In 1913 there were very few state services to help blind people. The only state institutions at the time were the Virginia School for the Deaf and Blind (VSDB) at Staunton, which admitted white school-aged children, and the Virginia State School for Colored Deaf and Blind Children at Newport News. Despite the fact that Watts was well over the age limit for admission to VSDB, he managed to secure a place at the school. During his time in Staunton, Watts became convinced that Virginia needed to do more to provide for the blind. He felt strongly that hardship for the blind was due to their lack of access to education and means to participate in society, and not due to blind persons' moral failing or lack of will.

==Public service==
After graduating from VSDB, Watts began a career in public service. His focus was on improving the situation of blind Virginians, particularly for providing a service to those who had become blind as adults and needed training to help them find new ways to adapt and earn a living. Working alongside the president of the VSDB, H. M. McManaway and others, he founded the Virginia Association of Workers for the Blind (now, Virginia Industries for the Blind) in 1919 with the express purpose of promoting the interests of those who were blind.

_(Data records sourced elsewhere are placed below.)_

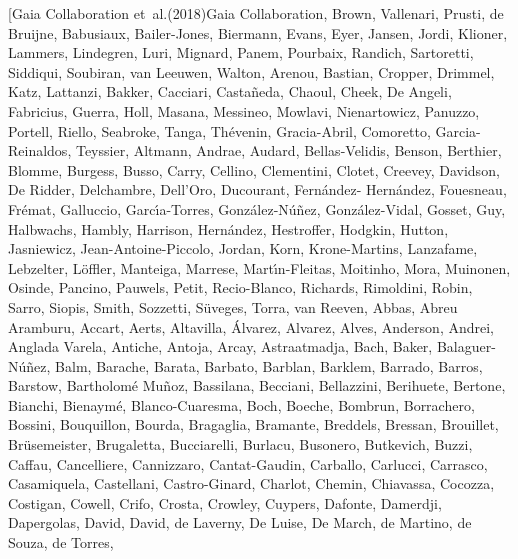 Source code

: \documentclass[twocolumn]{aastex62}
\begin{document}
\begin{thebibliography}{}
\bibitem[{{Gaia Collaboration} {et~al.}(2018){Gaia Collaboration}, {Brown},
  {Vallenari}, {Prusti}, {de Bruijne}, {Babusiaux}, {Bailer-Jones}, {Biermann},
  {Evans}, {Eyer}, {Jansen}, {Jordi}, {Klioner}, {Lammers}, {Lindegren},
  {Luri}, {Mignard}, {Panem}, {Pourbaix}, {Randich}, {Sartoretti}, {Siddiqui},
  {Soubiran}, {van Leeuwen}, {Walton}, {Arenou}, {Bastian}, {Cropper},
  {Drimmel}, {Katz}, {Lattanzi}, {Bakker}, {Cacciari}, {Casta{\~n}eda},
  {Chaoul}, {Cheek}, {De Angeli}, {Fabricius}, {Guerra}, {Holl}, {Masana},
  {Messineo}, {Mowlavi}, {Nienartowicz}, {Panuzzo}, {Portell}, {Riello},
  {Seabroke}, {Tanga}, {Th{\'e}venin}, {Gracia-Abril}, {Comoretto},
  {Garcia-Reinaldos}, {Teyssier}, {Altmann}, {Andrae}, {Audard},
  {Bellas-Velidis}, {Benson}, {Berthier}, {Blomme}, {Burgess}, {Busso},
  {Carry}, {Cellino}, {Clementini}, {Clotet}, {Creevey}, {Davidson}, {De
  Ridder}, {Delchambre}, {Dell'Oro}, {Ducourant}, {Fern{\'a}ndez-
  Hern{\'a}ndez}, {Fouesneau}, {Fr{\'e}mat}, {Galluccio}, {Garc{\'\i}a-Torres},
  {Gonz{\'a}lez-N{\'u}{\~n}ez}, {Gonz{\'a}lez-Vidal}, {Gosset}, {Guy},
  {Halbwachs}, {Hambly}, {Harrison}, {Hern{\'a}ndez}, {Hestroffer}, {Hodgkin},
  {Hutton}, {Jasniewicz}, {Jean-Antoine-Piccolo}, {Jordan}, {Korn},
  {Krone-Martins}, {Lanzafame}, {Lebzelter}, {L{\"o}ffler}, {Manteiga},
  {Marrese}, {Mart{\'\i}n-Fleitas}, {Moitinho}, {Mora}, {Muinonen}, {Osinde},
  {Pancino}, {Pauwels}, {Petit}, {Recio-Blanco}, {Richards}, {Rimoldini},
  {Robin}, {Sarro}, {Siopis}, {Smith}, {Sozzetti}, {S{\"u}veges}, {Torra}, {van
  Reeven}, {Abbas}, {Abreu Aramburu}, {Accart}, {Aerts}, {Altavilla},
  {{\'A}lvarez}, {Alvarez}, {Alves}, {Anderson}, {Andrei}, {Anglada Varela},
  {Antiche}, {Antoja}, {Arcay}, {Astraatmadja}, {Bach}, {Baker},
  {Balaguer-N{\'u}{\~n}ez}, {Balm}, {Barache}, {Barata}, {Barbato}, {Barblan},
  {Barklem}, {Barrado}, {Barros}, {Barstow}, {Bartholom{\'e} Mu{\~n}oz},
  {Bassilana}, {Becciani}, {Bellazzini}, {Berihuete}, {Bertone}, {Bianchi},
  {Bienaym{\'e}}, {Blanco-Cuaresma}, {Boch}, {Boeche}, {Bombrun}, {Borrachero},
  {Bossini}, {Bouquillon}, {Bourda}, {Bragaglia}, {Bramante}, {Breddels},
  {Bressan}, {Brouillet}, {Br{\"u}semeister}, {Brugaletta}, {Bucciarelli},
  {Burlacu}, {Busonero}, {Butkevich}, {Buzzi}, {Caffau}, {Cancelliere},
  {Cannizzaro}, {Cantat-Gaudin}, {Carballo}, {Carlucci}, {Carrasco},
  {Casamiquela}, {Castellani}, {Castro-Ginard}, {Charlot}, {Chemin},
  {Chiavassa}, {Cocozza}, {Costigan}, {Cowell}, {Crifo}, {Crosta}, {Crowley},
  {Cuypers}, {Dafonte}, {Damerdji}, {Dapergolas}, {David}, {David}, {de
  Laverny}, {De Luise}, {De March}, {de Martino}, {de Souza}, {de Torres},
}
\end{thebibliography}
\end{document}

Through the Virginia Association of Workers for the Blind, and in collaboration with state congressman Herbert J. Taylor, who sponsored the bill, Watts lobbied the Virginia legislature to form a temporary commission to determine the number of blind people in Virginia and assess their needs. Watts and Taylor were both appointed to the Legislative Commission for the Blind, which presented its census and report in 1921. The Commission became permanent in 1922, and Watts served as its executive secretary for the next 34 years until his retirement at the age of 68. The Virginia Commission for the Blind building, designed by the prominent Virginia architect J. Binford Walford, was dedicated in 1941. The Commission was renamed several times and is now called the Virginia Department for the Blind and Visually Impaired.

In addition to his work with the Virginia Association of Workers for the Blind and the Virginia Commission for the Blind, in 1926, Watts successfully campaigned to represent Albemarle County in the Virginia House of Delegates. He held office for 4 terms, from 1926 to 1933, using his position in the legislature to better advance his causes for the blind. In 1930, Watts helped to pass a bill that ensured that, if there were six or more students with impaired vision in any county in the state, sight-saving classes were established.

Watts' endeavors were not limited to Virginia. From 1934 to 1937 he served as president of the American Foundation for the Blind whose mission included gathering information about vision loss and advocating for the needs of blind people to the federal government.

==Personal life==
In 1929, Watts married Hazel Birkenmeyer, the first teacher of sight-saving classes for the Virginia Commission for the Blind. Their daughter, Hazel Elizabeth Watts, was born in 1930.

==Awards==
Watts' many contributions and years of dedicated service were recognized and celebrated. In 1953, he received the Ambrose M. Shotwell Award from the Association of Workers for the Blind in recognition of his contributions to the rehabilitation of blind and visually impaired adults. This was followed, in 1957, by the R.B. Irwin Award, which was given by the National Industries for the Blind for his work championing the employment of people who are blind. In 1962, he was presented with the Migel Medal Award from the American Foundation for the Blind, an award honoring those whose achievements and dedication provide significant improvement to the lives of people with vision loss.

==Death==
Lucian Louis Watts died at his home on April 30, 1974, and was buried at Riverview Cemetery, Charlottesville, Virginia.